The state government has integrated thousands of primary and upper primary schools to increase enrolment number and counter shortage of teachers, but the move brought thousands of students under open sky due to lack of adequate numbers of classrooms

jaipur Updated: Jul 14, 2016 21:11 IST
Mukesh Mathrani
Students study under a tree at a Barmer school.
Students study under a tree at a Barmer school. (HT Photo)

The state government has integrated thousands of primary and upper primary schools to increase enrolment number and counter shortage of teachers, but the move brought thousands of students under open sky due to lack of adequate numbers of classrooms.

Earlier, secondary schools have facility of rooms for students of Classes 6 to 12. After the integration of primary and upper primary schools in secondary school, it is accommodating students of Classes 1 to 12. But absence of adequate classrooms has forced thousands of students of Classes 1 to 5 to study under open sky.

Heerlal Khatri, the principal at government senior secondary school Bandra in Barmer, said they were forced to teach students under open sky due to non-unavailability of adequate classroom.

Gordhanlal Suthar, Barmer district education officer, said: “Considering the problem, we have started working on alternate option.
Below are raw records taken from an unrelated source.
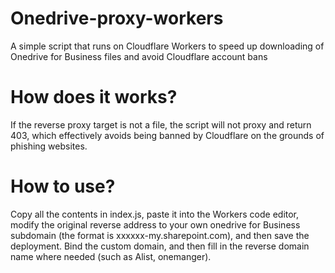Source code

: # Onedrive-proxy-workers
A simple script that runs on Cloudflare Workers to speed up downloading of Onedrive for Business files and avoid Cloudflare account bans  

# How does it works?  
If the reverse proxy target is not a file, the script will not proxy and return 403, which effectively avoids being banned by Cloudflare on the grounds of phishing websites.  

# How to use?  
Copy all the contents in index.js, paste it into the Workers code editor, modify the original reverse address to your own onedrive for Business subdomain (the format is xxxxxx-my.sharepoint.com), and then save the deployment. Bind the custom domain, and then fill in the reverse domain name where needed (such as Alist, onemanger).
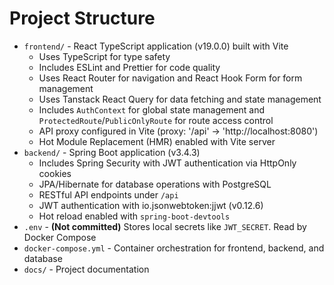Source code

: # Project Structure

-   `frontend/` - React TypeScript application (v19.0.0) built with Vite
    -   Uses TypeScript for type safety
    -   Includes ESLint and Prettier for code quality
    -   Uses React Router for navigation and React Hook Form for form management
    -   Uses Tanstack React Query for data fetching and state management
    -   Includes `AuthContext` for global state management and `ProtectedRoute`/`PublicOnlyRoute` for route access control
    -   API proxy configured in Vite (proxy: '/api' -> 'http://localhost:8080')
    -   Hot Module Replacement (HMR) enabled with Vite server
-   `backend/` - Spring Boot application (v3.4.3)
    -   Includes Spring Security with JWT authentication via HttpOnly cookies
    -   JPA/Hibernate for database operations with PostgreSQL
    -   RESTful API endpoints under `/api`
    -   JWT authentication with io.jsonwebtoken:jjwt (v0.12.6)
    -   Hot reload enabled with `spring-boot-devtools`
-   `.env` - **(Not committed)** Stores local secrets like `JWT_SECRET`. Read by Docker Compose
-   `docker-compose.yml` - Container orchestration for frontend, backend, and database
-   `docs/` - Project documentation
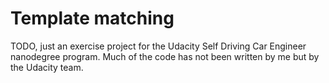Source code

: # Template matching

TODO, just an exercise project for the Udacity Self Driving Car Engineer nanodegree program. Much of the code 
has not been written by me but by the Udacity team. 
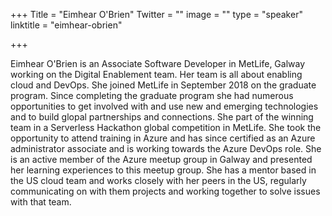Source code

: +++
Title = "Eimhear O'Brien"
Twitter = ""
image = ""
type = "speaker"
linktitle = "eimhear-obrien"

+++

Eimhear O'Brien is an Associate Software Developer in MetLife, Galway working on the Digital Enablement team. Her team is all about enabling cloud and DevOps. She joined MetLife in September 2018 on the graduate program. Since completing the graduate program she had numerous opportunities to get involved with and use new and emerging technologies and to build glopal partnerships and connections. She part of the winning team in a Serverless Hackathon global competition in MetLife. She took the opportunity to attend training in Azure and has since certified as an Azure administrator associate and is working towards the Azure DevOps role. She is an active member of the Azure meetup group in Galway and presented her learning experiences to this meetup group. She has a mentor based in the US cloud team and works closely with her peers in the US, regularly communicating on with them projects and working together to solve issues with that team.
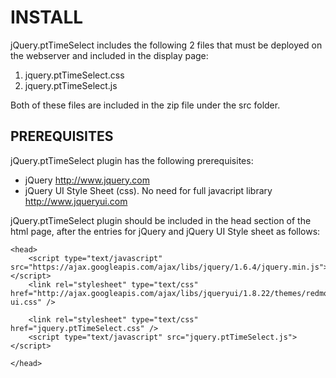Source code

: INSTALL
=======

jQuery.ptTimeSelect includes the following 2 files that must
be deployed on the webserver and included in the display page:

1.  jquery.ptTimeSelect.css
2.  jquery.ptTimeSelect.js

Both of these files are included in the zip file under the
src folder.

PREREQUISITES
-------------

jQuery.ptTimeSelect plugin has the following prerequisites:
    
-   jQuery <http://www.jquery.com>
-   jQuery UI Style Sheet (css). No need for full javacript library
    <http://www.jqueryui.com>
    
jQuery.ptTimeSelect plugin should be included in the head section
of the html page, after the entries for jQuery and jQuery UI
Style sheet as follows:
    
    <head>
        <script type="text/javascript" src="https://ajax.googleapis.com/ajax/libs/jquery/1.6.4/jquery.min.js"></script>
        <link rel="stylesheet" type="text/css" href="http://ajax.googleapis.com/ajax/libs/jqueryui/1.8.22/themes/redmond/jquery-ui.css" />

        <link rel="stylesheet" type="text/css" href="jquery.ptTimeSelect.css" />
        <script type="text/javascript" src="jquery.ptTimeSelect.js"></script>
        
    </head>
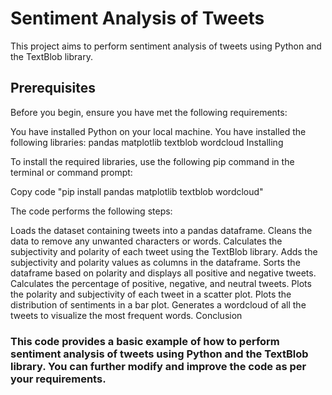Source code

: # Sentiment Analysis of Tweets

This project aims to perform sentiment analysis of tweets using Python and the TextBlob library.

## Prerequisites
Before you begin, ensure you have met the following requirements:

You have installed Python on your local machine.
You have installed the following libraries:
pandas
matplotlib
textblob
wordcloud
Installing

To install the required libraries, use the following pip command in the terminal or command prompt:

Copy code
"pip install pandas matplotlib textblob wordcloud"

The code performs the following steps:

Loads the dataset containing tweets into a pandas dataframe.
Cleans the data to remove any unwanted characters or words.
Calculates the subjectivity and polarity of each tweet using the TextBlob library.
Adds the subjectivity and polarity values as columns in the dataframe.
Sorts the dataframe based on polarity and displays all positive and negative tweets.
Calculates the percentage of positive, negative, and neutral tweets.
Plots the polarity and subjectivity of each tweet in a scatter plot.
Plots the distribution of sentiments in a bar plot.
Generates a wordcloud of all the tweets to visualize the most frequent words.
Conclusion

### This code provides a basic example of how to perform sentiment analysis of tweets using Python and the TextBlob library. You can further modify and improve the code as per your requirements.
We have advised the principals to send proposals through ‘School Development and Management Committee’ so that we will allow them to continue at the previous building.”

“We are also expecting for the allotment of budget after which required class rooms will be constructed,” he added.”

Onset of monsoon in the state has left parents and schools authorities, where students are studying under open sky, worried. However, the integration has positive sides as enrolment number has increased up to six percent while vacancies for teachers have reduced from 60 per cent to 33 per cent.